**Exercise objective**
Omitting the pictures, restate all of the entries below exactly.

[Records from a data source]
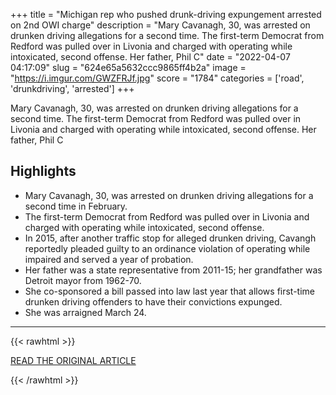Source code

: +++
title = "Michigan rep who pushed drunk-driving expungement arrested on 2nd OWI charge"
description = "Mary Cavanagh, 30, was arrested on drunken driving allegations for a second time. The first-term Democrat from Redford was pulled over in Livonia and charged with operating while intoxicated, second offense. Her father, Phil C"
date = "2022-04-07 04:17:09"
slug = "624e65a5632ccc9865ff4b2a"
image = "https://i.imgur.com/GWZFRJf.jpg"
score = "1784"
categories = ['road', 'drunkdriving', 'arrested']
+++

Mary Cavanagh, 30, was arrested on drunken driving allegations for a second time. The first-term Democrat from Redford was pulled over in Livonia and charged with operating while intoxicated, second offense. Her father, Phil C

## Highlights

- Mary Cavanagh, 30, was arrested on drunken driving allegations for a second time in February.
- The first-term Democrat from Redford was pulled over in Livonia and charged with operating while intoxicated, second offense.
- In 2015, after another traffic stop for alleged drunken driving, Cavangh reportedly pleaded guilty to an ordinance violation of operating while impaired and served a year of probation.
- Her father was a state representative from 2011-15; her grandfather was Detroit mayor from 1962-70.
- She co-sponsored a bill passed into law last year that allows first-time drunken driving offenders to have their convictions expunged.
- She was arraigned March 24.

---

{{< rawhtml >}}
  <p class="article-category">
    <a target="_blank" href="https://www.deadlinedetroit.com/articles/30265/michigan_rep_who_pushed_drunk-driving_expungement_arrested_on_2nd_owi_charge">READ THE ORIGINAL ARTICLE</a>
  </p>
{{< /rawhtml >}}

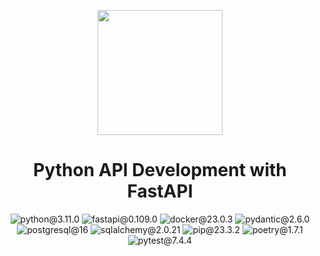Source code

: <p align="center"><a href="https://fastapi.tiangolo.com/" target="_blank"><img src="https://fastapi.tiangolo.com/img/icon-white.svg" width=200px></a></p> 
<h1 align="center">Python API Development with FastAPI</h1>
<p align="center">
  <img src="https://img.shields.io/badge/python-3.11.0-yellow" alt="python@3.11.0">
  <img src="https://img.shields.io/badge/fastapi-0.109.0-lighgreen" alt="fastapi@0.109.0">
  <img src="https://img.shields.io/badge/docker-23.0.3-blue" alt="docker@23.0.3">
  <img src="https://img.shields.io/badge/pydantic-2.6.0-crimson" alt="pydantic@2.6.0">
  <img src="https://img.shields.io/badge/postgresql-16-lightblue" alt="postgresql@16">
  <img src="https://img.shields.io/badge/sqlachemy-2.0.21-red" alt="sqlalchemy@2.0.21">
  <img src="https://img.shields.io/badge/pip-23.3.2-moccasin" alt="pip@23.3.2">
  <img src="https://img.shields.io/badge/poetry-1.7.1-orange" alt="poetry@1.7.1">
  <img src="https://img.shields.io/badge/pytest-7.4.4-papayawhip" alt="pytest@7.4.4">
</p>
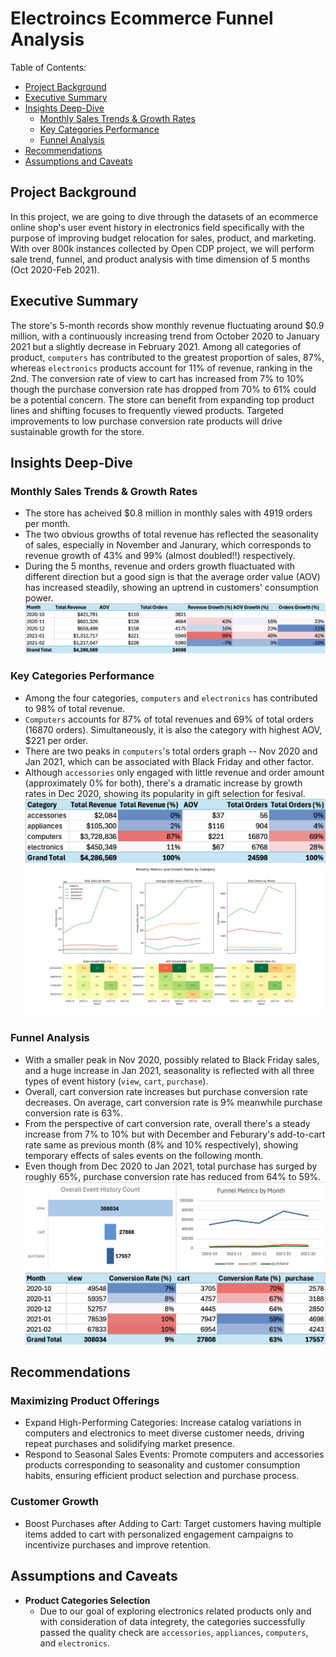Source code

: # Electroincs Ecommerce Funnel Analysis
Table of Contents:
- [Project Background](https://github.com/jiayuanshi/Electronics-Ecommerce-Funnel-Analysis?tab=readme-ov-file#project-background)
- [Executive Summary](https://github.com/jiayuanshi/Electronics-Ecommerce-Funnel-Analysis?tab=readme-ov-file#executive-summary)
- [Insights Deep-Dive](https://github.com/jiayuanshi/Electronics-Ecommerce-Funnel-Analysis?tab=readme-ov-file#insights-deep-dive)
    - [Monthly Sales Trends & Growth Rates](https://github.com/jiayuanshi/Electronics-Ecommerce-Funnel-Analysis?tab=readme-ov-file#monthly-sales-trends--growth-rates)
    - [Key Categories Performance](https://github.com/jiayuanshi/Electronics-Ecommerce-Funnel-Analysis?tab=readme-ov-file#key-categories-performance)
    - [Funnel Analysis](https://github.com/jiayuanshi/Electronics-Ecommerce-Funnel-Analysis?tab=readme-ov-file#funnel-analysis)
- [Recommendations](https://github.com/jiayuanshi/Electronics-Ecommerce-Funnel-Analysis?tab=readme-ov-file#recommendations)
- [Assumptions and Caveats](https://github.com/jiayuanshi/Electronics-Ecommerce-Funnel-Analysis?tab=readme-ov-file#assumptions-and-caveats)

## Project Background
In this project, we are going to dive through the datasets of an ecommerce online shop's user event history in electronics field specifically with the purpose of improving budget relocation for sales, product, and marketing. With over 800k instances collected by Open CDP project, we will perform sale trend, funnel, and product analysis with time dimension of 5 months (Oct 2020-Feb 2021). 

## Executive Summary
The store's 5-month records show monthly revenue fluctuating around $0.9 million, with a continuously increasing trend from October 2020 to January 2021 but a slightly decrease in February 2021. Among all categories of product, `computers` has contributed to the greatest proportion of sales, 87%, whereas `electronics` products account for 11% of revenue, ranking in the 2nd. The conversion rate of view to cart has increased from 7% to 10% though the purchase conversion rate has dropped from 70% to 61% could be a potential concern. The store can benefit from expanding top product lines and shifting focuses to frequently viewed products. Targeted improvements to low purchase conversion rate products will drive sustainable growth for the store.

## Insights Deep-Dive
### Monthly Sales Trends & Growth Rates
- The store has acheived $0.8 million in monthly sales with 4919 orders per month.
- The two obvious growths of total revenue has reflected the seasonality of sales, especially in November and Janurary, which corresponds to revenue growth of 43% and 99% (almost doubled!!) respectively.
- During the 5 months, revenue and orders growth fluactuated with different direction but a good sign is that the average order value (AOV) has increased steadily, showing an uptrend in customers' consumption power.
![Fig 1](Visualization/MonthlySales.png)

### Key Categories Performance
- Among the four categories, `computers` and `electronics` has contributed to 98% of total revenue.
- `Computers` accounts for 87% of total revenues and 69% of total orders (16870 orders). Simultaneously, it is also the category with highest AOV, $221 per order. 
- There are two peaks in `computers`'s total orders graph -- Nov 2020 and Jan 2021, which can be associated with Black Friday and other factor.
- Although `accessories` only engaged with little revenue and order amount (approximately 0% for both), there's a dramatic increase by growth rates in Dec 2020, showing its popularity in gift selection for fesival.
![Fig 2](Visualization/CategorySales.png)
![Fig 3](Visualization/MonthlyMetrics.png)

### Funnel Analysis
- With a smaller peak in Nov 2020, possibly related to Black Friday sales, and a huge increase in Jan 2021, seasonality is reflected with all three types of event history (`view`, `cart`, `purchase`).
- Overall, cart conversion rate increases but purchase conversion rate decreases. On average, cart conversion rate is 9% meanwhile purchase conversion rate is 63%.
- From the perspective of cart conversion rate, overall there's a steady increase from 7% to 10% but with December and Feburary's add-to-cart rate same as previous month (8% and 10% respectively), showing temporary effects of sales events on the following month.
- Even though from Dec 2020 to Jan 2021, total purchase has surged by roughly 65%, purchase conversion rate has reduced from 64% to 59%.
![Fig 4](Visualization/FunnelCharts.png)
![Fig 5](Visualization/FunnelMetrics.png)

## Recommendations
### Maximizing Product Offerings
- Expand High-Performing Categories: Increase catalog variations in computers and electronics to meet diverse customer needs, driving repeat purchases and solidifying market presence.
- Respond to Seasonal Sales Events: Promote computers and accessories products corresponding to seasonality and customer consumption habits, ensuring efficient product selection and purchase process.
### Customer Growth
- Boost Purchases after Adding to Cart: Target customers having multiple items added to cart with personalized engagement campaigns to incentivize purchases and improve retention. 

## Assumptions and Caveats
- **Product Categories Selection**
    - Due to our goal of exploring electronics related products only and with consideration of data integrety, the categories successfully passed the quality check are `accessories`, `appliances`,  `computers`, and `electronics`.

**Output below**
Source code

: +++
title = "Michigan rep who pushed drunk-driving expungement arrested on 2nd OWI charge"
description = "Mary Cavanagh, 30, was arrested on drunken driving allegations for a second time. The first-term Democrat from Redford was pulled over in Livonia and charged with operating while intoxicated, second offense. Her father, Phil C"
date = "2022-04-07 04:17:09"
slug = "624e65a5632ccc9865ff4b2a"
image = "https://i.imgur.com/GWZFRJf.jpg"
score = "1784"
categories = ['road', 'drunkdriving', 'arrested']
+++

Mary Cavanagh, 30, was arrested on drunken driving allegations for a second time. The first-term Democrat from Redford was pulled over in Livonia and charged with operating while intoxicated, second offense. Her father, Phil C

## Highlights

- Mary Cavanagh, 30, was arrested on drunken driving allegations for a second time in February.
- The first-term Democrat from Redford was pulled over in Livonia and charged with operating while intoxicated, second offense.
- In 2015, after another traffic stop for alleged drunken driving, Cavangh reportedly pleaded guilty to an ordinance violation of operating while impaired and served a year of probation.
- Her father was a state representative from 2011-15; her grandfather was Detroit mayor from 1962-70.
- She co-sponsored a bill passed into law last year that allows first-time drunken driving offenders to have their convictions expunged.
- She was arraigned March 24.

---

{{< rawhtml >}}
  <p class="article-category">
    <a target="_blank" href="https://www.deadlinedetroit.com/articles/30265/michigan_rep_who_pushed_drunk-driving_expungement_arrested_on_2nd_owi_charge">READ THE ORIGINAL ARTICLE</a>
  </p>
{{< /rawhtml >}}

Source code

: <p align="center"><a href="https://fastapi.tiangolo.com/" target="_blank"><img src="https://fastapi.tiangolo.com/img/icon-white.svg" width=200px></a></p> 
<h1 align="center">Python API Development with FastAPI</h1>
<p align="center">
  <img src="https://img.shields.io/badge/python-3.11.0-yellow" alt="python@3.11.0">
  <img src="https://img.shields.io/badge/fastapi-0.109.0-lighgreen" alt="fastapi@0.109.0">
  <img src="https://img.shields.io/badge/docker-23.0.3-blue" alt="docker@23.0.3">
  <img src="https://img.shields.io/badge/pydantic-2.6.0-crimson" alt="pydantic@2.6.0">
  <img src="https://img.shields.io/badge/postgresql-16-lightblue" alt="postgresql@16">
  <img src="https://img.shields.io/badge/sqlachemy-2.0.21-red" alt="sqlalchemy@2.0.21">
  <img src="https://img.shields.io/badge/pip-23.3.2-moccasin" alt="pip@23.3.2">
  <img src="https://img.shields.io/badge/poetry-1.7.1-orange" alt="poetry@1.7.1">
  <img src="https://img.shields.io/badge/pytest-7.4.4-papayawhip" alt="pytest@7.4.4">
</p>
Source code

: # Electroincs Ecommerce Funnel Analysis
Table of Contents:
- [Project Background](https://github.com/jiayuanshi/Electronics-Ecommerce-Funnel-Analysis?tab=readme-ov-file#project-background)
- [Executive Summary](https://github.com/jiayuanshi/Electronics-Ecommerce-Funnel-Analysis?tab=readme-ov-file#executive-summary)
- [Insights Deep-Dive](https://github.com/jiayuanshi/Electronics-Ecommerce-Funnel-Analysis?tab=readme-ov-file#insights-deep-dive)
    - [Monthly Sales Trends & Growth Rates](https://github.com/jiayuanshi/Electronics-Ecommerce-Funnel-Analysis?tab=readme-ov-file#monthly-sales-trends--growth-rates)
    - [Key Categories Performance](https://github.com/jiayuanshi/Electronics-Ecommerce-Funnel-Analysis?tab=readme-ov-file#key-categories-performance)
    - [Funnel Analysis](https://github.com/jiayuanshi/Electronics-Ecommerce-Funnel-Analysis?tab=readme-ov-file#funnel-analysis)
- [Recommendations](https://github.com/jiayuanshi/Electronics-Ecommerce-Funnel-Analysis?tab=readme-ov-file#recommendations)
- [Assumptions and Caveats](https://github.com/jiayuanshi/Electronics-Ecommerce-Funnel-Analysis?tab=readme-ov-file#assumptions-and-caveats)

## Project Background
In this project, we are going to dive through the datasets of an ecommerce online shop's user event history in electronics field specifically with the purpose of improving budget relocation for sales, product, and marketing. With over 800k instances collected by Open CDP project, we will perform sale trend, funnel, and product analysis with time dimension of 5 months (Oct 2020-Feb 2021). 

## Executive Summary
The store's 5-month records show monthly revenue fluctuating around $0.9 million, with a continuously increasing trend from October 2020 to January 2021 but a slightly decrease in February 2021. Among all categories of product, `computers` has contributed to the greatest proportion of sales, 87%, whereas `electronics` products account for 11% of revenue, ranking in the 2nd. The conversion rate of view to cart has increased from 7% to 10% though the purchase conversion rate has dropped from 70% to 61% could be a potential concern. The store can benefit from expanding top product lines and shifting focuses to frequently viewed products. Targeted improvements to low purchase conversion rate products will drive sustainable growth for the store.

## Insights Deep-Dive
### Monthly Sales Trends & Growth Rates
- The store has acheived $0.8 million in monthly sales with 4919 orders per month.
- The two obvious growths of total revenue has reflected the seasonality of sales, especially in November and Janurary, which corresponds to revenue growth of 43% and 99% (almost doubled!!) respectively.
- During the 5 months, revenue and orders growth fluactuated with different direction but a good sign is that the average order value (AOV) has increased steadily, showing an uptrend in customers' consumption power.
![Fig 1](Visualization/MonthlySales.png)

### Key Categories Performance
- Among the four categories, `computers` and `electronics` has contributed to 98% of total revenue.
- `Computers` accounts for 87% of total revenues and 69% of total orders (16870 orders). Simultaneously, it is also the category with highest AOV, $221 per order. 
- There are two peaks in `computers`'s total orders graph -- Nov 2020 and Jan 2021, which can be associated with Black Friday and other factor.
- Although `accessories` only engaged with little revenue and order amount (approximately 0% for both), there's a dramatic increase by growth rates in Dec 2020, showing its popularity in gift selection for fesival.
![Fig 2](Visualization/CategorySales.png)
![Fig 3](Visualization/MonthlyMetrics.png)

### Funnel Analysis
- With a smaller peak in Nov 2020, possibly related to Black Friday sales, and a huge increase in Jan 2021, seasonality is reflected with all three types of event history (`view`, `cart`, `purchase`).
- Overall, cart conversion rate increases but purchase conversion rate decreases. On average, cart conversion rate is 9% meanwhile purchase conversion rate is 63%.
- From the perspective of cart conversion rate, overall there's a steady increase from 7% to 10% but with December and Feburary's add-to-cart rate same as previous month (8% and 10% respectively), showing temporary effects of sales events on the following month.
- Even though from Dec 2020 to Jan 2021, total purchase has surged by roughly 65%, purchase conversion rate has reduced from 64% to 59%.
![Fig 4](Visualization/FunnelCharts.png)
![Fig 5](Visualization/FunnelMetrics.png)

## Recommendations
### Maximizing Product Offerings
- Expand High-Performing Categories: Increase catalog variations in computers and electronics to meet diverse customer needs, driving repeat purchases and solidifying market presence.
- Respond to Seasonal Sales Events: Promote computers and accessories products corresponding to seasonality and customer consumption habits, ensuring efficient product selection and purchase process.
### Customer Growth
- Boost Purchases after Adding to Cart: Target customers having multiple items added to cart with personalized engagement campaigns to incentivize purchases and improve retention. 

## Assumptions and Caveats
- **Product Categories Selection**
    - Due to our goal of exploring electronics related products only and with consideration of data integrety, the categories successfully passed the quality check are `accessories`, `appliances`,  `computers`, and `electronics`.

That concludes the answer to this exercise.